You might be able to take a similar pair of cranks and custom machine them to look the same.


----------



## markivpedalpusher (Aug 16, 2013)

I agree hopefully I'll find a similar pair. My trike would probably be considered a parts trike but I like the challenge of bringing it back to life.


----------



## ridingtoy (Aug 17, 2013)

markivpedalpusher said:


> I agree hopefully I'll find a similar pair. My trike would probably be considered a parts trike but I like the challenge of bringing it back to life.




Mark, I just checked my parts stash. I have two styles of pedal cranks that could be used on a tricycle and possibly modified to suit your IJ trike. One takes a 1/2" axle and 1/2" pedal threads, and is 3" C-C on the holes. It looks similar in design to yours except for the metal at the axle which is round instead of flat at the pin hole. The second style needs a 9/16" axle also takes 1/2" pedal threads and is 3.5" C-C on the holes, but is a different design overall than yours. If you'd like to see photos I'll charge up my camera batteries and try to post them by tomorrow evening.

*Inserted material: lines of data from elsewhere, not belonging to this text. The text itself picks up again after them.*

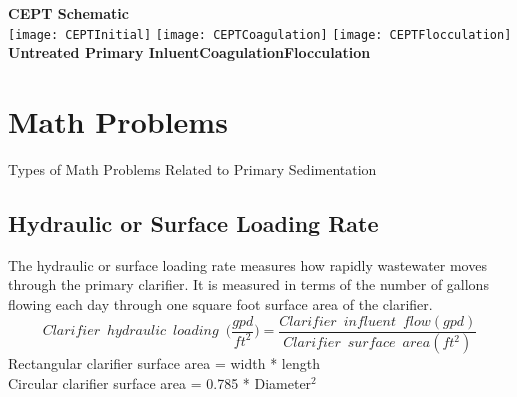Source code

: \vspace{0.6cm}
\hspace{6.8 cm} \textbf{CEPT Schematic}\\
\vspace{0.6cm}
\hspace{1.5 cm}\texttt{[image: CEPTInitial]} \hspace{0.7 cm}\texttt{[image: CEPTCoagulation]}\hspace{0.7 cm}
\texttt{[image: CEPTFlocculation]}\\
\hspace{0.8 cm} \textbf{Untreated Primary Inluent}\hspace{1.6 cm}\textbf{Coagulation}\hspace{2.8 cm}\textbf{Flocculation}\\	
	
	
	
	
	
\section{Math Problems}

Types of Math Problems Related to Primary Sedimentation 


\subsection{Hydraulic or Surface Loading Rate}

The hydraulic or surface loading rate measures how rapidly wastewater moves through the primary clarifier.  It is measured in terms of the number of gallons flowing each day through one square foot surface area of the clarifier. 
$$Clarifier \enspace hydraulic \enspace loading \enspace 	\Big(\dfrac{gpd}{ft^2}\Big) =\dfrac{Clarifier \enspace influent 	\enspace flow (gpd)}{Clarifier \enspace surface \enspace area 	(ft^2)}$$ 
		Rectangular clarifier surface area  = width * length\\
		Circular clarifier surface area  = 0.785 * Diameter$^2 $\\
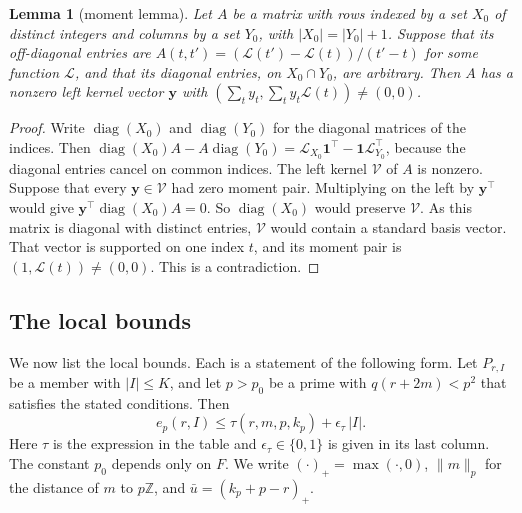 \documentclass[11pt]{amsart}
\newtheorem{lemma}[theorem]{Lemma}
\theoremstyle{definition}
\theoremstyle{remark}
\numberwithin{equation}{section}
\newcommand{\Z}{\mathbb Z}
\begin{document}
\begin{lemma}[moment lemma]\label{lem:moment}
Let $A$ be a matrix with rows indexed by a set $X_0$ of distinct integers and columns by a set $Y_0$, with
$|X_0|=|Y_0|+1$. Suppose that its off-diagonal entries are $A(t,t')=(\mathcal L(t')-\mathcal L(t))/(t'-t)$ for some
function $\mathcal L$, and that its diagonal entries, on $X_0\cap Y_0$, are arbitrary. Then $A$ has a nonzero left kernel
vector $\mathbf y$ with $(\sum_ty_t,\sum_ty_t\mathcal L(t))\ne(0,0)$.
\end{lemma}
\begin{proof}
Write $\operatorname{diag}(X_0)$ and $\operatorname{diag}(Y_0)$ for the diagonal matrices of the indices. Then
$\operatorname{diag}(X_0)A-A\operatorname{diag}(Y_0)=\mathcal L_{X_0}\mathbf 1^{\top}-\mathbf 1\mathcal L_{Y_0}^{\top}$,
because the diagonal entries cancel on common indices. The left kernel $\mathcal V$ of $A$ is nonzero. Suppose that
every $\mathbf y\in\mathcal V$ had zero moment pair. Multiplying on the left by $\mathbf y^{\top}$ would give
$\mathbf y^{\top}\operatorname{diag}(X_0)A=0$. So $\operatorname{diag}(X_0)$ would preserve $\mathcal V$. As this matrix
is diagonal with distinct entries, $\mathcal V$ would contain a standard basis vector. That vector is supported on one
index $t$, and its moment pair is $(1,\mathcal L(t))\ne(0,0)$. This is a contradiction.
\end{proof}

\subsection{The local bounds}
We now list the local bounds. Each is a statement of the following form. Let $P_{r,I}$ be a member with $|I|\le K$, and
let $p>p_0$ be a prime with $q(r+2m)<p^2$ that satisfies the stated conditions. Then
\begin{equation}\label{eq:localform}
 e_p(r,I)\le\tau(r,m,p,k_p)+\epsilon_\tau\,|I| .
\end{equation}
Here $\tau$ is the expression in the table and $\epsilon_\tau\in\{0,1\}$ is given in its last column. The
constant $p_0$ depends only on $F$. We write $(\cdot)_+=\max(\cdot,0)$, $\|m\|_p$ for the distance of $m$ to
$p\Z$, and $\bar u=(k_p+p-r)_+$.
\end{document}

EDIT: The one set I have that are 3" center to center on holes is exactly like this:  http://www.ebay.com/itm/Vintage-Chi...279?pt=LH_DefaultDomain_0&hash=item27d53e6f4f

Dave


----------



## markivpedalpusher (Aug 19, 2013)

Dave

Good Morning

Sounds good if you have time this week to take a few pics. 

Thanks!
Mark


----------



## ridingtoy (Aug 19, 2013)

Yes, I'll try to take and post them either Tuesday or Wednesday evening and show front and side views.

Dave


----------



## ridingtoy (Aug 21, 2013)

*Pedal Crank photos*







Here's the two styles of cranks I have showing front and side views. The set on the left in each photo fits a 1/2" axle while the right set fits a 9/16" axle.

Dave


----------